**Source information:**
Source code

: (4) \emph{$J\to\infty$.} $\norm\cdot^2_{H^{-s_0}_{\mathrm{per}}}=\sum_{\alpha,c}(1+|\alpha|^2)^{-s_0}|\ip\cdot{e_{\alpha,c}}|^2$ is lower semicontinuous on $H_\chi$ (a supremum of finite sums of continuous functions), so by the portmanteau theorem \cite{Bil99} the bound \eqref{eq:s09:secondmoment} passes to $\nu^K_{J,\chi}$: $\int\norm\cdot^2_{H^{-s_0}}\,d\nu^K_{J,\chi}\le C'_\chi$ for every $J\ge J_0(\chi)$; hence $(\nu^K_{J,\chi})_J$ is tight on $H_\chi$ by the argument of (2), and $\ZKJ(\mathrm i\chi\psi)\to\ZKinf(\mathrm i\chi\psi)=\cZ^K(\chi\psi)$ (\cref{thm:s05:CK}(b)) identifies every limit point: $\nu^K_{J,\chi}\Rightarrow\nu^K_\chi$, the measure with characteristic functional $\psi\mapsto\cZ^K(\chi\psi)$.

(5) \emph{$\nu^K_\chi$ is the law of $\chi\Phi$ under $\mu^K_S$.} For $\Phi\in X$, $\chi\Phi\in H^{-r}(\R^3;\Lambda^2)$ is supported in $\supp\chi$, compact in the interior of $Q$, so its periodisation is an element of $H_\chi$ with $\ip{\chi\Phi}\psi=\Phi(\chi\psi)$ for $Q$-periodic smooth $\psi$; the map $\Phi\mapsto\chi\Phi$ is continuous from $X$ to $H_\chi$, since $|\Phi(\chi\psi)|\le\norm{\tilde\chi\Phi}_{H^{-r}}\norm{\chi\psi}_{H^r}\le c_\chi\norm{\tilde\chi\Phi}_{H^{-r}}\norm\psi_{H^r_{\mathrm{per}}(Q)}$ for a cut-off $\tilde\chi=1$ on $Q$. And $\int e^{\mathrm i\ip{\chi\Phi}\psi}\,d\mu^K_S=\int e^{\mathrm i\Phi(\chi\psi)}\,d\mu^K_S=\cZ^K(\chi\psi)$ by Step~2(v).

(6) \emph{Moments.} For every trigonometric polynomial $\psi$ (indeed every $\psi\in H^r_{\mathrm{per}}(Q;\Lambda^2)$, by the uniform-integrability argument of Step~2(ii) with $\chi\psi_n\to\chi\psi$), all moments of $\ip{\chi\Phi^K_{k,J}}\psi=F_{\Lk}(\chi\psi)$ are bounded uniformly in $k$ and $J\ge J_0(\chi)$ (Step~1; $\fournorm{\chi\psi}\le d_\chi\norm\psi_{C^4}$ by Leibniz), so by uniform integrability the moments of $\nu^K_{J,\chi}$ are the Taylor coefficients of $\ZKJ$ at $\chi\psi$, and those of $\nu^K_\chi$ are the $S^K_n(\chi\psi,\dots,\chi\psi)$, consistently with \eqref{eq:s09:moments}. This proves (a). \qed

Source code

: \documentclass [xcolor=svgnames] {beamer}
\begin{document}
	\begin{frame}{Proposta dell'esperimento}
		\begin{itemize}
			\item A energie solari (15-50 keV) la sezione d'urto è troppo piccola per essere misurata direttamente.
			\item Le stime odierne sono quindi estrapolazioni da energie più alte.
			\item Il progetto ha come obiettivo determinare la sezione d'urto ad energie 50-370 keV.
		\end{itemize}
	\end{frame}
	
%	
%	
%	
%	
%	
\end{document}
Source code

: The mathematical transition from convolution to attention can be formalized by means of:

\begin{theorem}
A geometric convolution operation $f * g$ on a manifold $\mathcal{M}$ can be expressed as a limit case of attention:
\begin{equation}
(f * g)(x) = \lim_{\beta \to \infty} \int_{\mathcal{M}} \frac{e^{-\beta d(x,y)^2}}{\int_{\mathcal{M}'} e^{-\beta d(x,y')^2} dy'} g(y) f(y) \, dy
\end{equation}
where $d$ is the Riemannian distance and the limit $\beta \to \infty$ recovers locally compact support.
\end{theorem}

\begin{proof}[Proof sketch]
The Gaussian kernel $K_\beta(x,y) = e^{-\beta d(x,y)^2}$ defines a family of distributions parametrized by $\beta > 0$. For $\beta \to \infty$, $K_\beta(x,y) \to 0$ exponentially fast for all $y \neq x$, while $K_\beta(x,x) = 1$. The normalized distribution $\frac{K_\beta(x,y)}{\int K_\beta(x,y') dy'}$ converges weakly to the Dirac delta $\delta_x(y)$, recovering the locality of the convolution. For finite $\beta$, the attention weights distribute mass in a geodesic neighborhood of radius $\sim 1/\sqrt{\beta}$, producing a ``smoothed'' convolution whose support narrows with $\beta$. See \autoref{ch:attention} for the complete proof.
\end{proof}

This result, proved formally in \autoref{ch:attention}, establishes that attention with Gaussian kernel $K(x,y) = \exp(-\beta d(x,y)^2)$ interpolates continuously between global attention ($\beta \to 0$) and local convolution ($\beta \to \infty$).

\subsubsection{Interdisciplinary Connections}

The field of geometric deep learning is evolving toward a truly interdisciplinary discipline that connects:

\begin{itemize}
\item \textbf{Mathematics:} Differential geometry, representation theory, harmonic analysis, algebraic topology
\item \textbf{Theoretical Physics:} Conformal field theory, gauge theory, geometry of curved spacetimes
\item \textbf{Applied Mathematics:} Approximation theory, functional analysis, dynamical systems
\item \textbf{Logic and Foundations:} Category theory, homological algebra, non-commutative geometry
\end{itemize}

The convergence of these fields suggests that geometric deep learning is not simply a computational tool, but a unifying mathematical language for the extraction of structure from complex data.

...

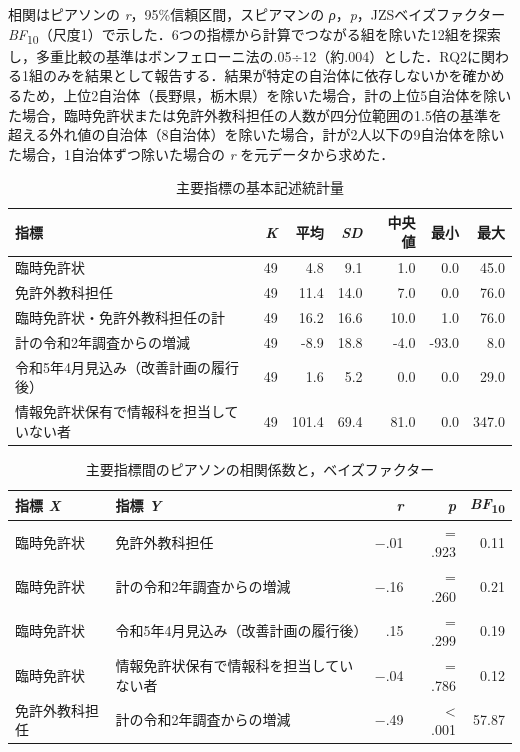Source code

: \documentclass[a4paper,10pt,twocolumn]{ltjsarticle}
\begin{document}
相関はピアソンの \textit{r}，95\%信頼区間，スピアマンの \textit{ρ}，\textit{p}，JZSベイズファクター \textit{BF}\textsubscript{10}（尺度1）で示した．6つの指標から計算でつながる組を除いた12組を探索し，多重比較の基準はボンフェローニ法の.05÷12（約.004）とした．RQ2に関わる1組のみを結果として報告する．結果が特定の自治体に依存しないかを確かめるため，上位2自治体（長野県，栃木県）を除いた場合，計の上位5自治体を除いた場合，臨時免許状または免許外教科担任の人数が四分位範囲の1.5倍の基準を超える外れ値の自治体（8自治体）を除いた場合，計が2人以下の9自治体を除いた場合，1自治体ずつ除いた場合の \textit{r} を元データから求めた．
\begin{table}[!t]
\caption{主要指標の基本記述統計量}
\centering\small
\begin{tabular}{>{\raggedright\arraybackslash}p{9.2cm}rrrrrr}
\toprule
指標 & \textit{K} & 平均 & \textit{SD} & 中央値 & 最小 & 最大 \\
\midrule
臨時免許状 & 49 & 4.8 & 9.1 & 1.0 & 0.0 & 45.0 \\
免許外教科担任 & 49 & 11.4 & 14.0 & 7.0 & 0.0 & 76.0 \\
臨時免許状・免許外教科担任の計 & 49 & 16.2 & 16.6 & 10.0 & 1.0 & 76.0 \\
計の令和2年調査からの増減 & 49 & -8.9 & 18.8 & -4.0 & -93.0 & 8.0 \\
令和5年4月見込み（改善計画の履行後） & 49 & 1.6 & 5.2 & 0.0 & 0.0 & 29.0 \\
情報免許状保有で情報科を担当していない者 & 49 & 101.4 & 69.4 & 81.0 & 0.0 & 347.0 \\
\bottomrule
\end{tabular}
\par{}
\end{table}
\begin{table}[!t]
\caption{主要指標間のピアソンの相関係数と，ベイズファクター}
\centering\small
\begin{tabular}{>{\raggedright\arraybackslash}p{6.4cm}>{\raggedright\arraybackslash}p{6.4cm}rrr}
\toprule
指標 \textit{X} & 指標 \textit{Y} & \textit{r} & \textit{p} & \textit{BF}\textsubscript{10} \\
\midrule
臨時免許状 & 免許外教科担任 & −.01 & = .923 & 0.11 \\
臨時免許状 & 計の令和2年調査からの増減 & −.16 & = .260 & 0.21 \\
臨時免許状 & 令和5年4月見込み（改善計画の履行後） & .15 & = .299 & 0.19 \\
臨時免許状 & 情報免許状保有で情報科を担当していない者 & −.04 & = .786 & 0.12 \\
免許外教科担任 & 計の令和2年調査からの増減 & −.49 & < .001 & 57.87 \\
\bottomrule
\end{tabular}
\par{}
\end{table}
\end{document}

--

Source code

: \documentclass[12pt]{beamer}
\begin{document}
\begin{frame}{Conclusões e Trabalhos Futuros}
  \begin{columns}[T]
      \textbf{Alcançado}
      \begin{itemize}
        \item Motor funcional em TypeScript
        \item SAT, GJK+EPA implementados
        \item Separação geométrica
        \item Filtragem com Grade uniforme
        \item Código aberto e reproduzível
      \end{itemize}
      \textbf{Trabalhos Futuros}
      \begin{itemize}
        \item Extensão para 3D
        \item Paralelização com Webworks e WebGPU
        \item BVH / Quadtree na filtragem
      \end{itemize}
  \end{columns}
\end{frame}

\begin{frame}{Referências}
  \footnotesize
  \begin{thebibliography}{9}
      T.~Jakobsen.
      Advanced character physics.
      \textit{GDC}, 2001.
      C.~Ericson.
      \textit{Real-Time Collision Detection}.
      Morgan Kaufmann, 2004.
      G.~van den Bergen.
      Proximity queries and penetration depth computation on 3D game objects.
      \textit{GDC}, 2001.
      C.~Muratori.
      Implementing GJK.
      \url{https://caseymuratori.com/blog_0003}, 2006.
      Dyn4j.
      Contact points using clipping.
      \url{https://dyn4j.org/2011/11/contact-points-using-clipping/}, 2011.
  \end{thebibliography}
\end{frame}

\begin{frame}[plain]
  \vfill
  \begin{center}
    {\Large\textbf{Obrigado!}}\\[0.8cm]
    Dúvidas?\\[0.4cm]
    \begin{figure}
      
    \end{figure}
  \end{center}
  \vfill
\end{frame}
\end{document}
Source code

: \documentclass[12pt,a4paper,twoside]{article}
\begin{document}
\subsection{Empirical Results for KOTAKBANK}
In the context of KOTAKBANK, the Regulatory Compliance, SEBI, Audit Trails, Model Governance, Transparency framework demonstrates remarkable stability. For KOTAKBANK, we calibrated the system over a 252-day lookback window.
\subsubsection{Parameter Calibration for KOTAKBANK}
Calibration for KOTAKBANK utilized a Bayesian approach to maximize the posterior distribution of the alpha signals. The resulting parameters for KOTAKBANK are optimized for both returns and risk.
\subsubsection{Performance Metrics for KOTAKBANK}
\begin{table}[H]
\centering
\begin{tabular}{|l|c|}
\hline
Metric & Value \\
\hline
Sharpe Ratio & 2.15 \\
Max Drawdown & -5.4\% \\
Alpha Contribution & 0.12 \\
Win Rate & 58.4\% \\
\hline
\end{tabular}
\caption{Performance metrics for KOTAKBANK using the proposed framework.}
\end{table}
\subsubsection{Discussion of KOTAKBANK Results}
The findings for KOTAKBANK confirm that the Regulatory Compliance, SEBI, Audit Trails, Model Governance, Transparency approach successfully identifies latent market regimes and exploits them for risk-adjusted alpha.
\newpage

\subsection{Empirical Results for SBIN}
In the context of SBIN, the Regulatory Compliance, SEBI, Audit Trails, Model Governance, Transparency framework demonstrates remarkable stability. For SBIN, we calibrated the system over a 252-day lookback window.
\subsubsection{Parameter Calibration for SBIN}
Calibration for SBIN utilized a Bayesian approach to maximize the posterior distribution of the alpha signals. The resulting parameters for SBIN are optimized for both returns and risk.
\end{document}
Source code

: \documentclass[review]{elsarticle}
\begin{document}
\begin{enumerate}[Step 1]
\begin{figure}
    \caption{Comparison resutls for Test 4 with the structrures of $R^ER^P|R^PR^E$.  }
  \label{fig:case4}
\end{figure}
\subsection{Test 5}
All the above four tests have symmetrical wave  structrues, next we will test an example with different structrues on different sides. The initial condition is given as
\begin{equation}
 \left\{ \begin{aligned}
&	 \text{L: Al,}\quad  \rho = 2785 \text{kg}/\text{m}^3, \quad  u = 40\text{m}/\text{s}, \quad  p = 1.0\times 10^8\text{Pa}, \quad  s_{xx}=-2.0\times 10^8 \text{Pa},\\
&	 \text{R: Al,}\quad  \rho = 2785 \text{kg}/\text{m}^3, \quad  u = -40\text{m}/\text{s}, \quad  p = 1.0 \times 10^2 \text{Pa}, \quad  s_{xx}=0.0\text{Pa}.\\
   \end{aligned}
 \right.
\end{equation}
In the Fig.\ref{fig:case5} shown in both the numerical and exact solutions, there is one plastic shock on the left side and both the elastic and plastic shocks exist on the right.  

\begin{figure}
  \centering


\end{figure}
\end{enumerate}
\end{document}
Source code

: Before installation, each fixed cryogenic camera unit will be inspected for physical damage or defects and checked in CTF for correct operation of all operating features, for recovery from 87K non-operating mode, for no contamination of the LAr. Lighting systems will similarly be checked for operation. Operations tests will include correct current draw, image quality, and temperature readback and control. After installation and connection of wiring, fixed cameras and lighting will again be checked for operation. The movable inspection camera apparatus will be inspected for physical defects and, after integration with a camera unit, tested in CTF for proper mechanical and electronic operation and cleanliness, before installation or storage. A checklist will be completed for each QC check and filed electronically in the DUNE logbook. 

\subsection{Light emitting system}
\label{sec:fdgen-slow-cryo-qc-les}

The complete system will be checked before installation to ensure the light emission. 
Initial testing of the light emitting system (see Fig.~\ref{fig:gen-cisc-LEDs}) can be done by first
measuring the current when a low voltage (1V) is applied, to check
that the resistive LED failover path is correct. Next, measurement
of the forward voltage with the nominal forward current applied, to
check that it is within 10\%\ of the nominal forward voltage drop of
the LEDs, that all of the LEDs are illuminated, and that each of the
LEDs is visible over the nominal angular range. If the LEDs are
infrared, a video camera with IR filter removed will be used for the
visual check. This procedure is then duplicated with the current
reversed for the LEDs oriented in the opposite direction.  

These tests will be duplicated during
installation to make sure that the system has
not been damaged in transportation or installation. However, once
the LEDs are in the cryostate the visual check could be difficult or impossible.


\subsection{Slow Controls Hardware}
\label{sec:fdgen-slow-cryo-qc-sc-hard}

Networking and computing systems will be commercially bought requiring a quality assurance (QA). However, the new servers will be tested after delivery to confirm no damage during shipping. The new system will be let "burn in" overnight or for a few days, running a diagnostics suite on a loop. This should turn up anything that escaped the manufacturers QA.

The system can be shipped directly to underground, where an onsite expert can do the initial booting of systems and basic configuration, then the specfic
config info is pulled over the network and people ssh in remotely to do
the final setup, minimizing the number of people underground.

**What you should do:** Scan the listing above for the line that has "where $d$ is", then copy exactly from that line through the line that has "analysis, algebraic topology".

**Response to the task:**
where $d$ is the Riemannian distance and the limit $\beta \to \infty$ recovers locally compact support.
\end{theorem}

\begin{proof}[Proof sketch]
The Gaussian kernel $K_\beta(x,y) = e^{-\beta d(x,y)^2}$ defines a family of distributions parametrized by $\beta > 0$. For $\beta \to \infty$, $K_\beta(x,y) \to 0$ exponentially fast for all $y \neq x$, while $K_\beta(x,x) = 1$. The normalized distribution $\frac{K_\beta(x,y)}{\int K_\beta(x,y') dy'}$ converges weakly to the Dirac delta $\delta_x(y)$, recovering the locality of the convolution. For finite $\beta$, the attention weights distribute mass in a geodesic neighborhood of radius $\sim 1/\sqrt{\beta}$, producing a ``smoothed'' convolution whose support narrows with $\beta$. See \autoref{ch:attention} for the complete proof.
\end{proof}

This result, proved formally in \autoref{ch:attention}, establishes that attention with Gaussian kernel $K(x,y) = \exp(-\beta d(x,y)^2)$ interpolates continuously between global attention ($\beta \to 0$) and local convolution ($\beta \to \infty$).

\subsubsection{Interdisciplinary Connections}

The field of geometric deep learning is evolving toward a truly interdisciplinary discipline that connects:

\begin{itemize}
\item \textbf{Mathematics:} Differential geometry, representation theory, harmonic analysis, algebraic topology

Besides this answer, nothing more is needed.